Required action – Please return every line from the entries that has the string "files" in it.
════════════════════
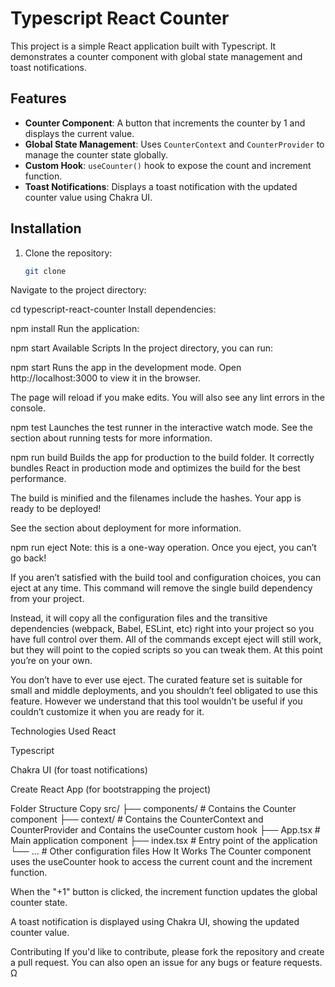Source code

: # Typescript React Counter

This project is a simple React application built with Typescript. It demonstrates a counter component with global state management and toast notifications.

## Features

- **Counter Component**: A button that increments the counter by 1 and displays the current value.
- **Global State Management**: Uses `CounterContext` and `CounterProvider` to manage the counter state globally.
- **Custom Hook**: `useCounter()` hook to expose the count and increment function.
- **Toast Notifications**: Displays a toast notification with the updated counter value using Chakra UI.

## Installation

1. Clone the repository:
   ```bash
   git clone
   ```

Navigate to the project directory:

cd typescript-react-counter
Install dependencies:

npm install
Run the application:

npm start
Available Scripts
In the project directory, you can run:

npm start
Runs the app in the development mode.
Open http://localhost:3000 to view it in the browser.

The page will reload if you make edits.
You will also see any lint errors in the console.

npm test
Launches the test runner in the interactive watch mode.
See the section about running tests for more information.

npm run build
Builds the app for production to the build folder.
It correctly bundles React in production mode and optimizes the build for the best performance.

The build is minified and the filenames include the hashes.
Your app is ready to be deployed!

See the section about deployment for more information.

npm run eject
Note: this is a one-way operation. Once you eject, you can’t go back!

If you aren’t satisfied with the build tool and configuration choices, you can eject at any time. This command will remove the single build dependency from your project.

Instead, it will copy all the configuration files and the transitive dependencies (webpack, Babel, ESLint, etc) right into your project so you have full control over them. All of the commands except eject will still work, but they will point to the copied scripts so you can tweak them. At this point you’re on your own.

You don’t have to ever use eject. The curated feature set is suitable for small and middle deployments, and you shouldn’t feel obligated to use this feature. However we understand that this tool wouldn’t be useful if you couldn’t customize it when you are ready for it.

Technologies Used
React

Typescript

Chakra UI (for toast notifications)

Create React App (for bootstrapping the project)

Folder Structure
Copy
src/
├── components/ # Contains the Counter component
├── context/ # Contains the CounterContext and CounterProvider and Contains the useCounter custom hook
├── App.tsx # Main application component
├── index.tsx # Entry point of the application
└── ... # Other configuration files
How It Works
The Counter component uses the useCounter hook to access the current count and the increment function.

When the "+1" button is clicked, the increment function updates the global counter state.

A toast notification is displayed using Chakra UI, showing the updated counter value.

Contributing
If you'd like to contribute, please fork the repository and create a pull request. You can also open an issue for any bugs or feature requests.
Ω
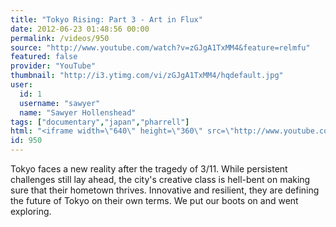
 ```yaml
---
title: "Tokyo Rising: Part 3 - Art in Flux"
date: 2012-06-23 01:48:56 00:00
permalink: /videos/950
source: "http://www.youtube.com/watch?v=zGJgA1TxMM4&feature=relmfu"
featured: false
provider: "YouTube"
thumbnail: "http://i3.ytimg.com/vi/zGJgA1TxMM4/hqdefault.jpg"
user:
  id: 1
  username: "sawyer"
  name: "Sawyer Hollenshead"
tags: ["documentary","japan","pharrell"]
html: "<iframe width=\"640\" height=\"360\" src=\"http://www.youtube.com/embed/zGJgA1TxMM4?wmode=transparent&fs=1&feature=oembed\" frameborder=\"0\" allowfullscreen></iframe>"
id: 950
---
```


Tokyo faces a new reality after the tragedy of 3/11. While persistent challenges still lay ahead, the city's creative class is hell-bent on making sure that their hometown thrives. Innovative and resilient, they are defining the future of Tokyo on their own terms. We put our boots on and went exploring.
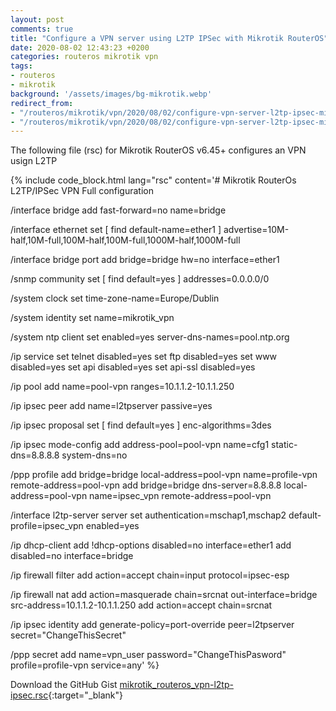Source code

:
 ```yaml
---
layout: post
comments: true
title: "Configure a VPN server using L2TP IPSec with Mikrotik RouterOS"
date: 2020-08-02 12:43:23 +0200
categories: routeros mikrotik vpn
tags:
- routeros
- mikrotik
background: '/assets/images/bg-mikrotik.webp'
redirect_from:
- "/routeros/mikrotik/vpn/2020/08/02/configure-vpn-server-l2tp-ipsec-mikrotik-routeros.html"
- "/routeros/mikrotik/vpn/2020/08/02/configure-vpn-server-l2tp-ipsec-mikrotik-routeros/"
---
```


The following file (rsc) for Mikrotik RouterOS v6.45+ configures an VPN usign L2TP

{% include code_block.html lang="rsc" content='# Mikrotik RouterOs L2TP/IPSec VPN Full configuration

/interface bridge
add fast-forward=no name=bridge

/interface ethernet
set [ find default-name=ether1 ] advertise=10M-half,10M-full,100M-half,100M-full,1000M-half,1000M-full

/interface bridge port
add bridge=bridge hw=no interface=ether1

/snmp community
set [ find default=yes ] addresses=0.0.0.0/0

/system clock
set time-zone-name=Europe/Dublin

/system identity
set name=mikrotik_vpn

/system ntp client
set enabled=yes server-dns-names=pool.ntp.org

/ip service
set telnet disabled=yes
set ftp disabled=yes
set www disabled=yes
set api disabled=yes
set api-ssl disabled=yes

/ip pool
add name=pool-vpn ranges=10.1.1.2-10.1.1.250

/ip ipsec peer
add name=l2tpserver passive=yes

/ip ipsec proposal
set [ find default=yes ] enc-algorithms=3des

/ip ipsec mode-config
add address-pool=pool-vpn name=cfg1 static-dns=8.8.8.8 system-dns=no

/ppp profile
add bridge=bridge local-address=pool-vpn name=profile-vpn remote-address=pool-vpn
add bridge=bridge dns-server=8.8.8.8 local-address=pool-vpn name=ipsec_vpn remote-address=pool-vpn

/interface l2tp-server server
set authentication=mschap1,mschap2 default-profile=ipsec_vpn enabled=yes

/ip dhcp-client
add !dhcp-options disabled=no interface=ether1
add disabled=no interface=bridge

/ip firewall filter
add action=accept chain=input protocol=ipsec-esp

/ip firewall nat
add action=masquerade chain=srcnat out-interface=bridge src-address=10.1.1.2-10.1.1.250
add action=accept chain=srcnat

/ip ipsec identity
add generate-policy=port-override peer=l2tpserver secret="ChangeThisSecret"

/ppp secret
add name=vpn_user password="ChangeThisPasword" profile=profile-vpn service=any' %}

Download the GitHub Gist [mikrotik_routeros_vpn-l2tp-ipsec.rsc](https://gist.github.com/carlesloriente/ee82901e3a67844eaca3097c2352bc03){:target="_blank"}
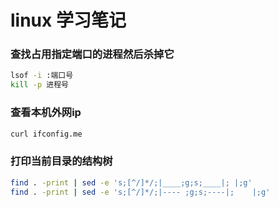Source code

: # linux 学习笔记

### 查找占用指定端口的进程然后杀掉它
```bash
lsof -i :端口号
kill -p 进程号
```

### 查看本机外网ip
```bash
curl ifconfig.me
```

### 打印当前目录的结构树
```bash
find . -print | sed -e 's;[^/]*/;|____;g;s;____|; |;g'
find . -print | sed -e 's;[^/]*/;|---- ;g;s;----|;    |;g'
```
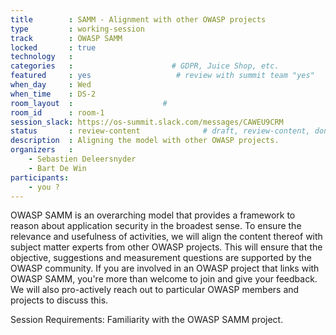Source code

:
 ```yaml
---
title        : SAMM - Alignment with other OWASP projects
type         : working-session
track        : OWASP SAMM
locked       : true
technology   :
categories   :                      # GDPR, Juice Shop, etc.
featured     : yes                   # review with summit team "yes"
when_day     : Wed
when_time    : DS-2
room_layout  :                    #
room_id      : room-1
session_slack: https://os-summit.slack.com/messages/CAWEU9CRM
status       : review-content              # draft, review-content, done
description  : Aligning the model with other OWASP projects.
organizers   :
    - Sebastien Deleersnyder
    - Bart De Win
participants:
    - you ?
---
```


OWASP SAMM is an overarching model that provides a framework to reason about application security in the broadest sense. To ensure the relevance and usefulness of activities, we will align the content thereof with subject matter experts from other OWASP projects. This will ensure that the objective, suggestions and measurement questions are supported by the OWASP community. If you are involved in an OWASP project that links with OWASP SAMM, you're more than welcome to join and give your feedback. We will also pro-actively reach out to particular OWASP members and projects to discuss this.

Session Requirements: Familiarity with the OWASP SAMM project.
════════════════════
Exercise output –
Instead, it will copy all the configuration files and the transitive dependencies (webpack, Babel, ESLint, etc) right into your project so you have full control over them. All of the commands except eject will still work, but they will point to the copied scripts so you can tweak them. At this point you’re on your own.
└── ... # Other configuration files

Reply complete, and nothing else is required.